What cadence should I ride? This is a common question from new cyclists faced with a host of new data, when before they may have just been focused on mph and cadence as their only two metrics for measuring their cycling performance.
Cadence alone won’t get you anywhere. If you’ve been to a gym spin class lately, you’ve seen what focusing on cadence alone looks like, folks bouncing all over the saddle at extremely high rpms with little to no resistance. They may be burning calories but they’re not improving their real ride performance. Power you produce and ultimately the speed at which you ride is determined by two things in combination- the force you’re putting on the pedals times the speed at which the pedals are turning.
Is higher cadence always better? A typical triathlon mantra is ‘spin to win’ but is high cadence really the best solution for everyone? Long-time advocates of high cadence cycling will point to the classic example of Lance vs. Jan Ulrich, Lance rode away from Jan with his higher cadence compared to Jan’s preferred lower cadence style.The truth is, Lance was just a better cyclist overall, one who happened to prefer a higher cadence riding style. The same is true with you, your best cycling performance may be achieved on a range of normal, as opposed to always pushing for higher cadences.
But doesn’t cycling at a high cadence save your legs for the run? Higher cadence advocates may point to studies performed showing that study participants performed better on a subsequent post-cycle run than subjects who cycled at a slow cadence. The truth is that there are conflicting studies that show better running success at various cadences. What matters is that you train yourself to run well after cycling at race pace intensity by practicing adequately during training efforts.
How does power work with cadence? Power (watts) is simply torque (force put on the pedal) times rotational speed (cadence) Low cadence= high force= more fast twitch muscle recruitment while a higher cadence= lower force- more slow twitch fiber recruitment . To explain the differences further, a higher cadence makes the work performed more tolerable to the muscle. It recruits less high twitch fibers and ‘burns less matches.’ Cycling at a higher cadence also tends to stress your cardiovascular system more.

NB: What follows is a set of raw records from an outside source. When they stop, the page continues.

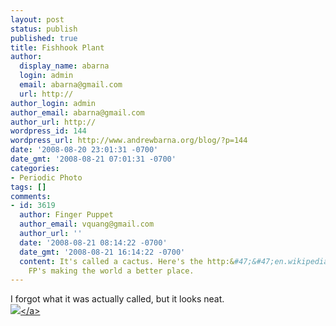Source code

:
 ```yaml
---
layout: post
status: publish
published: true
title: Fishhook Plant
author:
  display_name: abarna
  login: admin
  email: abarna@gmail.com
  url: http://
author_login: admin
author_email: abarna@gmail.com
author_url: http://
wordpress_id: 144
wordpress_url: http://www.andrewbarna.org/blog/?p=144
date: '2008-08-20 23:01:31 -0700'
date_gmt: '2008-08-21 07:01:31 -0700'
categories:
- Periodic Photo
tags: []
comments:
- id: 3619
  author: Finger Puppet
  author_email: vquang@gmail.com
  author_url: ''
  date: '2008-08-21 08:14:22 -0700'
  date_gmt: '2008-08-21 16:14:22 -0700'
  content: It's called a cactus. Here's the http:&#47;&#47;en.wikipedia.org&#47;wiki&#47;Cactus.
    FP's making the world a better place.
---
```

<p>I forgot what it was actually called, but it looks neat.<br &#47;><a href="http:&#47;&#47;andrewbarna.org&#47;photos&#47;gallery&#47;main.php?g2_view=core.DownloadItem&g2_itemId=17076"><img src="http:&#47;&#47;andrewbarna.org&#47;photos&#47;gallery&#47;main.php?g2_view=core.DownloadItem&g2_itemId=17077&g2_serialNumber=2"><&#47;a></p>
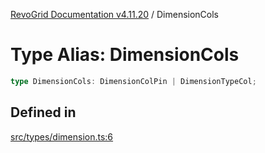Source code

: [RevoGrid Documentation v4.11.20](README.md) / DimensionCols

# Type Alias: DimensionCols

```ts
type DimensionCols: DimensionColPin | DimensionTypeCol;
```

## Defined in

[src/types/dimension.ts:6](https://github.com/revolist/revogrid/blob/4b7a998aefffde7f50261e3e7336253a89c4c269/src/types/dimension.ts#L6)
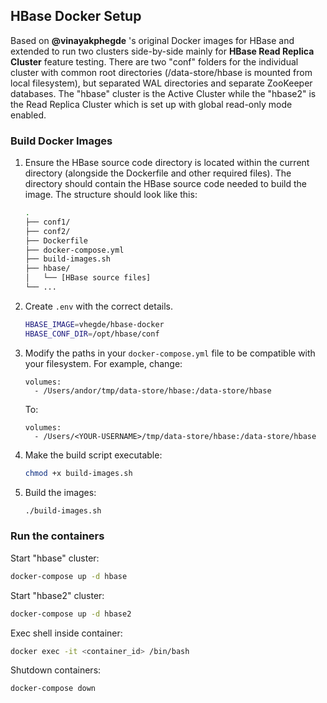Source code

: ## HBase Docker Setup

Based on **@vinayakphegde** 's original Docker images for HBase and extended to run two clusters side-by-side mainly for **HBase Read Replica Cluster** feature testing.
There are two "conf" folders for the individual cluster with common root directories (/data-store/hbase is mounted from local filesystem), but separated WAL 
directories and separate ZooKeeper databases. The "hbase" cluster is the Active Cluster while the "hbase2" is the Read Replica Cluster which is set up with 
global read-only mode enabled. 

### Build Docker Images

1. Ensure the HBase source code directory is located within the current directory (alongside the Dockerfile and other required files). The directory should contain the HBase source code needed to build the image. The structure should look like this:
   ```bash
   .
   ├── conf1/
   ├── conf2/
   ├── Dockerfile
   ├── docker-compose.yml
   ├── build-images.sh
   ├── hbase/
   │   └── [HBase source files]
   └── ...
   ```
2. Create `.env` with the correct details.
   ```bash
   HBASE_IMAGE=vhegde/hbase-docker
   HBASE_CONF_DIR=/opt/hbase/conf
   ```
3. Modify the paths in your `docker-compose.yml` file to be compatible with your filesystem. For example, change:
   ```
   volumes:
     - /Users/andor/tmp/data-store/hbase:/data-store/hbase
   ```
   To:
   ```
   volumes:
     - /Users/<YOUR-USERNAME>/tmp/data-store/hbase:/data-store/hbase
   ```
4. Make the build script executable:
   ```bash
   chmod +x build-images.sh
   ```
5. Build the images:
   ```bash
   ./build-images.sh
   ```

### Run the containers

Start "hbase" cluster:

```bash
docker-compose up -d hbase
```

Start "hbase2" cluster:

```bash
docker-compose up -d hbase2
```

Exec shell inside container:

```bash
docker exec -it <container_id> /bin/bash
```

Shutdown containers:

```bash
docker-compose down
```
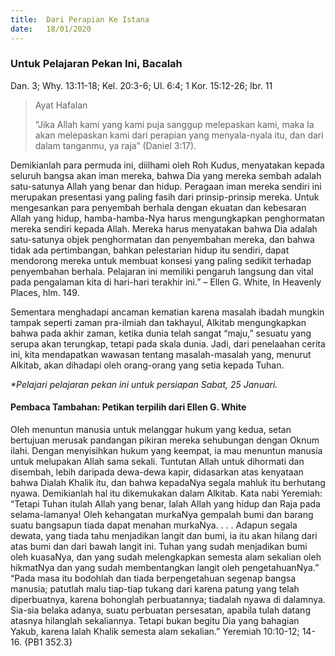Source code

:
 ```yaml
---
title:  Dari Perapian Ke Istana
date:   18/01/2020
---
```


### Untuk Pelajaran Pekan Ini, Bacalah
Dan. 3; Why. 13:11-18; Kel. 20:3-6; Ul. 6:4; 1 Kor. 15:12-26; Ibr. 11

> <p>Ayat Hafalan</p>
> “Jika Allah kami yang kami puja sanggup melepaskan kami, maka Ia akan melepaskan kami dari perapian yang menyala-nyala itu, dan dari dalam tanganmu, ya raja” (Daniel 3:17).

Demikianlah para permuda ini, diilhami oleh Roh Kudus, menyatakan kepada seluruh bangsa akan iman mereka, bahwa Dia yang mereka sembah adalah satu-satunya Allah yang benar dan hidup. Peragaan iman mereka sendiri ini merupakan presentasi yang paling fasih dari prinsip-prinsip mereka. Untuk mengesankan para penyembah berhala dengan ekuatan dan kebesaran Allah yang hidup, hamba-hamba-Nya harus mengungkapkan penghormatan mereka sendiri kepada Allah. Mereka harus menyatakan bahwa Dia adalah satu-satunya objek penghormatan dan penyembahan mereka, dan bahwa tidak ada pertimbangan, bahkan pelestarian hidup itu sendiri, dapat mendorong mereka untuk membuat konsesi yang paling sedikit terhadap penyembahan berhala. Pelajaran ini memiliki pengaruh langsung dan vital pada pengalaman kita di hari-hari terakhir ini.” – Ellen G. White, In Heavenly Places, hlm. 149.

Sementara menghadapi ancaman kematian karena masalah ibadah mungkin tampak seperti zaman pra-ilmiah dan takhayul, Alkitab mengungkapkan bahwa pada akhir zaman, ketika dunia telah sangat “maju,” sesuatu yang serupa akan terungkap, tetapi pada skala dunia. Jadi, dari penelaahan cerita ini, kita mendapatkan wawasan tentang masalah-masalah yang, menurut Alkitab, akan dihadapi oleh orang-orang yang setia kepada Tuhan.

_*Pelajari pelajaran pekan ini untuk persiapan Sabat, 25 Januari._

#### Pembaca Tambahan: Petikan terpilih dari Ellen G. White

Oleh menuntun manusia untuk melanggar hukum yang kedua, setan bertujuan merusak pandangan pikiran mereka sehubungan dengan Oknum ilahi. Dengan menyisihkan hukum yang keempat, ia mau menuntun manusia untuk melupakan Allah sama sekali. Tuntutan Allah untuk dihormati dan disembah, lebih daripada dewa-dewa kapir, didasarkan atas kenyataan bahwa Dialah Khalik itu, dan bahwa kepadaNya segala mahluk itu berhutang nyawa. Demikianlah hal itu dikemukakan dalam Alkitab. Kata nabi Yeremiah: “Tetapi Tuhan itulah Allah yang benar, Ialah Allah yang hidup dan Raja pada selama-lamanya! Oleh kehangatan murkaNya gempalah bumi dan barang suatu bangsapun tiada dapat menahan murkaNya. . . . Adapun segala dewata, yang tiada tahu menjadikan langit dan bumi, ia itu akan hilang dari atas bumi dan dari bawah langit ini. Tuhan yang sudah menjadikan bumi oleh kuasaNya, dan yang sudah melengkapkan semesta alam sekalian oleh hikmatNya dan yang sudah membentangkan langit oleh pengetahuanNya.” “Pada masa itu bodohlah dan tiada berpengetahuan segenap bangsa manusia; patutlah malu tiap-tiap tukang dari karena patung yang telah diperbuatnya, karena bohonglah perbuatannya; tiadalah nyawa di dalamnya. Sia-sia belaka adanya, suatu perbuatan persesatan, apabila tulah datang atasnya hilanglah sekaliannya. Tetapi bukan begitu Dia yang bahagian Yakub, karena Ialah Khalik semesta alam sekalian.” Yeremiah 10:10-12; 14-16. {PB1 352.3}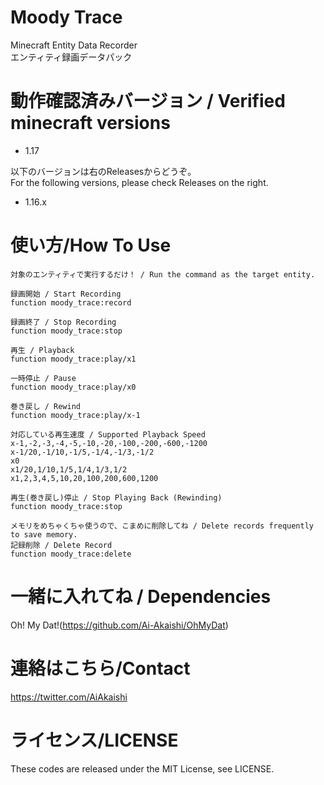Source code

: # Moody Trace
Minecraft Entity Data Recorder  
エンティティ録画データパック

# 動作確認済みバージョン / Verified minecraft versions

- 1.17

以下のバージョンは右のReleasesからどうぞ。  
For the following versions, please check Releases on the right.

- 1.16.x

# 使い方/How To Use

```
対象のエンティティで実行するだけ！ / Run the command as the target entity.  
  
録画開始 / Start Recording  
function moody_trace:record  
  
録画終了 / Stop Recording  
function moody_trace:stop  
  
再生 / Playback  
function moody_trace:play/x1  
  
一時停止 / Pause  
function moody_trace:play/x0  
  
巻き戻し / Rewind  
function moody_trace:play/x-1  
  
対応している再生速度 / Supported Playback Speed
x-1,-2,-3,-4,-5,-10,-20,-100,-200,-600,-1200  
x-1/20,-1/10,-1/5,-1/4,-1/3,-1/2  
x0  
x1/20,1/10,1/5,1/4,1/3,1/2  
x1,2,3,4,5,10,20,100,200,600,1200  
  
再生(巻き戻し)停止 / Stop Playing Back (Rewinding)  
function moody_trace:stop  
  
メモリをめちゃくちゃ使うので、こまめに削除してね / Delete records frequently to save memory.  
記録削除 / Delete Record  
function moody_trace:delete
```

# 一緒に入れてね / Dependencies

Oh! My Dat!(https://github.com/Ai-Akaishi/OhMyDat)

# 連絡はこちら/Contact

https://twitter.com/AiAkaishi

# ライセンス/LICENSE

These codes are released under the MIT License, see LICENSE.
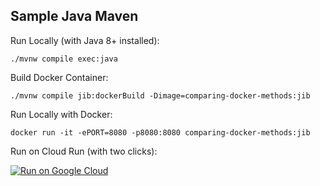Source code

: Sample Java Maven
-----------------

Run Locally (with Java 8+ installed):
```
./mvnw compile exec:java
```

Build Docker Container:
```
./mvnw compile jib:dockerBuild -Dimage=comparing-docker-methods:jib
```

Run Locally with Docker:
```
docker run -it -ePORT=8080 -p8080:8080 comparing-docker-methods:jib
```

Run on Cloud Run (with two clicks):

[![Run on Google Cloud](https://deploy.cloud.run/button.svg)](https://deploy.cloud.run)
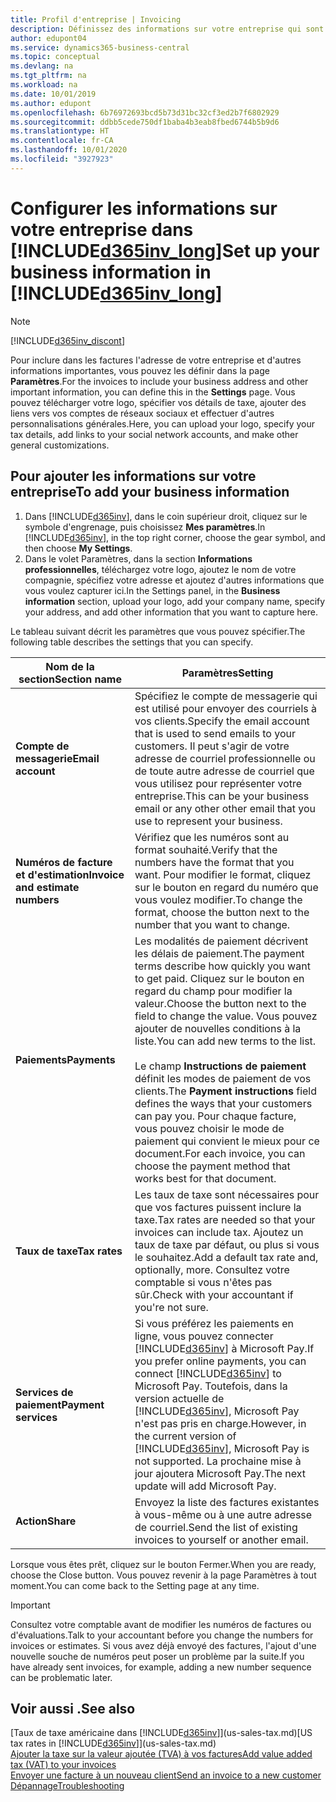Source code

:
 ```yaml
---
title: Profil d'entreprise | Invoicing
description: Définissez des informations sur votre entreprise qui sont incluses dans vos factures, comme votre logo et l'adresse de votre compagnie.
author: edupont04
ms.service: dynamics365-business-central
ms.topic: conceptual
ms.devlang: na
ms.tgt_pltfrm: na
ms.workload: na
ms.date: 10/01/2019
ms.author: edupont
ms.openlocfilehash: 6b76972693bcd5b73d31bc32cf3ed2b7f6802929
ms.sourcegitcommit: ddbb5cede750df1baba4b3eab8fbed6744b5b9d6
ms.translationtype: HT
ms.contentlocale: fr-CA
ms.lasthandoff: 10/01/2020
ms.locfileid: "3927923"
---
```

# <a name="set-up-your-business-information-in-d365inv_long"></a><span data-ttu-id="c534a-103">Configurer les informations sur votre entreprise dans [!INCLUDE[d365inv_long](includes/d365inv_long.md)]</span><span class="sxs-lookup"><span data-stu-id="c534a-103">Set up your business information in [!INCLUDE[d365inv_long](includes/d365inv_long.md)]</span></span>
> [!Note]
> [!INCLUDE[d365inv_discont](includes/d365inv_discont.md)]

<span data-ttu-id="c534a-104">Pour inclure dans les factures l'adresse de votre entreprise et d'autres informations importantes, vous pouvez les définir dans la page **Paramètres**.</span><span class="sxs-lookup"><span data-stu-id="c534a-104">For the invoices to include your business address and other important information, you can define this in the **Settings** page.</span></span> <span data-ttu-id="c534a-105">Vous pouvez télécharger votre logo, spécifier vos détails de taxe, ajouter des liens vers vos comptes de réseaux sociaux et effectuer d'autres personnalisations générales.</span><span class="sxs-lookup"><span data-stu-id="c534a-105">Here, you can upload your logo, specify your tax details, add links to your social network accounts, and make other general customizations.</span></span>  

## <a name="to-add-your-business-information"></a><span data-ttu-id="c534a-106">Pour ajouter les informations sur votre entreprise</span><span class="sxs-lookup"><span data-stu-id="c534a-106">To add your business information</span></span>

1. <span data-ttu-id="c534a-107">Dans [!INCLUDE[d365inv](includes/d365inv.md)], dans le coin supérieur droit, cliquez sur le symbole d'engrenage, puis choisissez **Mes paramètres**.</span><span class="sxs-lookup"><span data-stu-id="c534a-107">In [!INCLUDE[d365inv](includes/d365inv.md)], in the top right corner, choose the gear symbol, and then choose **My Settings**.</span></span>  
2. <span data-ttu-id="c534a-108">Dans le volet Paramètres, dans la section **Informations professionnelles**, téléchargez votre logo, ajoutez le nom de votre compagnie, spécifiez votre adresse et ajoutez d'autres informations que vous voulez capturer ici.</span><span class="sxs-lookup"><span data-stu-id="c534a-108">In the Settings panel, in the **Business information** section, upload your logo, add your company name, specify your address, and add other information that you want to capture here.</span></span>  

<span data-ttu-id="c534a-109">Le tableau suivant décrit les paramètres que vous pouvez spécifier.</span><span class="sxs-lookup"><span data-stu-id="c534a-109">The following table describes the settings that you can specify.</span></span>  


|<span data-ttu-id="c534a-110">Nom de la section</span><span class="sxs-lookup"><span data-stu-id="c534a-110">Section name</span></span>  |<span data-ttu-id="c534a-111">Paramètres</span><span class="sxs-lookup"><span data-stu-id="c534a-111">Setting</span></span>  |
|--------------|---------|
|<span data-ttu-id="c534a-112">**Compte de messagerie**</span><span class="sxs-lookup"><span data-stu-id="c534a-112">**Email account**</span></span>|<span data-ttu-id="c534a-113">Spécifiez le compte de messagerie qui est utilisé pour envoyer des courriels à vos clients.</span><span class="sxs-lookup"><span data-stu-id="c534a-113">Specify the email account that is used to send emails to your customers.</span></span> <span data-ttu-id="c534a-114">Il peut s'agir de votre adresse de courriel professionnelle ou de toute autre adresse de courriel que vous utilisez pour représenter votre entreprise.</span><span class="sxs-lookup"><span data-stu-id="c534a-114">This can be your business email or any other other email that you use to represent your business.</span></span>|
|<span data-ttu-id="c534a-115">**Numéros de facture et d'estimation**</span><span class="sxs-lookup"><span data-stu-id="c534a-115">**Invoice and estimate numbers**</span></span>|<span data-ttu-id="c534a-116">Vérifiez que les numéros sont au format souhaité.</span><span class="sxs-lookup"><span data-stu-id="c534a-116">Verify that the numbers have the format that you want.</span></span> <span data-ttu-id="c534a-117">Pour modifier le format, cliquez sur le bouton en regard du numéro que vous voulez modifier.</span><span class="sxs-lookup"><span data-stu-id="c534a-117">To change the format, choose the button next to the number that you want to change.</span></span>|
|<span data-ttu-id="c534a-118">**Paiements**</span><span class="sxs-lookup"><span data-stu-id="c534a-118">**Payments**</span></span>|<span data-ttu-id="c534a-119">Les modalités de paiement décrivent les délais de paiement.</span><span class="sxs-lookup"><span data-stu-id="c534a-119">The payment terms describe how quickly you want to get paid.</span></span> <span data-ttu-id="c534a-120">Cliquez sur le bouton en regard du champ pour modifier la valeur.</span><span class="sxs-lookup"><span data-stu-id="c534a-120">Choose the button next to the field to change the value.</span></span> <span data-ttu-id="c534a-121">Vous pouvez ajouter de nouvelles conditions à la liste.</span><span class="sxs-lookup"><span data-stu-id="c534a-121">You can add new terms to the list.</span></span> </br> </br> <span data-ttu-id="c534a-122">Le champ **Instructions de paiement** définit les modes de paiement de vos clients.</span><span class="sxs-lookup"><span data-stu-id="c534a-122">The **Payment instructions** field defines the ways that your customers can pay you.</span></span> <span data-ttu-id="c534a-123">Pour chaque facture, vous pouvez choisir le mode de paiement qui convient le mieux pour ce document.</span><span class="sxs-lookup"><span data-stu-id="c534a-123">For each invoice, you can choose the payment method that works best for that document.</span></span>|
|<span data-ttu-id="c534a-124">**Taux de taxe**</span><span class="sxs-lookup"><span data-stu-id="c534a-124">**Tax rates**</span></span>|<span data-ttu-id="c534a-125">Les taux de taxe sont nécessaires pour que vos factures puissent inclure la taxe.</span><span class="sxs-lookup"><span data-stu-id="c534a-125">Tax rates are needed so that your invoices can include tax.</span></span> <span data-ttu-id="c534a-126">Ajoutez un taux de taxe par défaut, ou plus si vous le souhaitez.</span><span class="sxs-lookup"><span data-stu-id="c534a-126">Add a default tax rate and, optionally, more.</span></span> <span data-ttu-id="c534a-127">Consultez votre comptable si vous n'êtes pas sûr.</span><span class="sxs-lookup"><span data-stu-id="c534a-127">Check with your accountant if you're not sure.</span></span>|
|<span data-ttu-id="c534a-128">**Services de paiement**</span><span class="sxs-lookup"><span data-stu-id="c534a-128">**Payment services**</span></span>|<span data-ttu-id="c534a-129">Si vous préférez les paiements en ligne, vous pouvez connecter [!INCLUDE[d365inv](includes/d365inv.md)] à Microsoft Pay.</span><span class="sxs-lookup"><span data-stu-id="c534a-129">If you prefer online payments, you can connect [!INCLUDE[d365inv](includes/d365inv.md)] to Microsoft Pay.</span></span> <span data-ttu-id="c534a-130">Toutefois, dans la version actuelle de [!INCLUDE[d365inv](includes/d365inv.md)], Microsoft Pay n'est pas pris en charge.</span><span class="sxs-lookup"><span data-stu-id="c534a-130">However, in the current version of [!INCLUDE[d365inv](includes/d365inv.md)], Microsoft Pay is not supported.</span></span> <span data-ttu-id="c534a-131">La prochaine mise à jour ajoutera Microsoft Pay.</span><span class="sxs-lookup"><span data-stu-id="c534a-131">The next update will add Microsoft Pay.</span></span>|
|<span data-ttu-id="c534a-132">**Action**</span><span class="sxs-lookup"><span data-stu-id="c534a-132">**Share**</span></span>|<span data-ttu-id="c534a-133">Envoyez la liste des factures existantes à vous-même ou à une autre adresse de courriel.</span><span class="sxs-lookup"><span data-stu-id="c534a-133">Send the list of existing invoices to yourself or another email.</span></span>|

<span data-ttu-id="c534a-134">Lorsque vous êtes prêt, cliquez sur le bouton Fermer.</span><span class="sxs-lookup"><span data-stu-id="c534a-134">When you are ready, choose the Close button.</span></span> <span data-ttu-id="c534a-135">Vous pouvez revenir à la page Paramètres à tout moment.</span><span class="sxs-lookup"><span data-stu-id="c534a-135">You can come back to the Setting page at any time.</span></span>  

> [!IMPORTANT]  
> <span data-ttu-id="c534a-136">Consultez votre comptable avant de modifier les numéros de factures ou d'évaluations.</span><span class="sxs-lookup"><span data-stu-id="c534a-136">Talk to your accountant before you change the numbers for invoices or estimates.</span></span> <span data-ttu-id="c534a-137">Si vous avez déjà envoyé des factures, l'ajout d'une nouvelle souche de numéros peut poser un problème par la suite.</span><span class="sxs-lookup"><span data-stu-id="c534a-137">If you have already sent invoices, for example, adding a new number sequence can be problematic later.</span></span>  

## <a name="see-also"></a><span data-ttu-id="c534a-138">Voir aussi .</span><span class="sxs-lookup"><span data-stu-id="c534a-138">See also</span></span>
<span data-ttu-id="c534a-139">[Taux de taxe américaine dans [!INCLUDE[d365inv](includes/d365inv.md)]](us-sales-tax.md)</span><span class="sxs-lookup"><span data-stu-id="c534a-139">[US tax rates in [!INCLUDE[d365inv](includes/d365inv.md)]](us-sales-tax.md)</span></span>  
[<span data-ttu-id="c534a-140">Ajouter la taxe sur la valeur ajoutée (TVA) à vos factures</span><span class="sxs-lookup"><span data-stu-id="c534a-140">Add value added tax (VAT) to your invoices</span></span>](add-vat.md)  
[<span data-ttu-id="c534a-141">Envoyer une facture à un nouveau client</span><span class="sxs-lookup"><span data-stu-id="c534a-141">Send an invoice to a new customer</span></span>](send-invoice.md)  
[<span data-ttu-id="c534a-142">Dépannage</span><span class="sxs-lookup"><span data-stu-id="c534a-142">Troubleshooting</span></span>](about-troubleshooting.md)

Conversely, cycling at a lower cadence stresses your muscular system more. Cycling at a lower cadence also recruits more muscle fibers overall as well as more fast twitch fibers. As far as your cardiovascular system goes, lower cadence cycling costs less in terms of oxygen consumption. In fact, studies have shown that cycling at an ultra low cadence (40-60 RPMs) uses the least percentage of v02 max for a given effort.
Cadence selection overall is not an either or proposition Your personal strengths, weaknesses, physiological makeup determines your optimal cadence The solution- Someone who is training regularly at a variety of cadences will eventually find their optimal cadence for training and racing. But you should also train your non-preferred way to increase your comfort level at various cadences and to improve your fitness. Over-gearing, or training at slower cadences can help you develop strength while practicing pedaling with a higher cadence, at a range of intensities, can help improve pedaling efficiency. For beginners, form work such as one legged pedaling drills and spinups can also help your pedal stroke.
Don’t let a preoccupation with cadence cloud what’s really important, making sure you develop the ability to maintain your goal power through your most efficient application of cadence, during your goal event.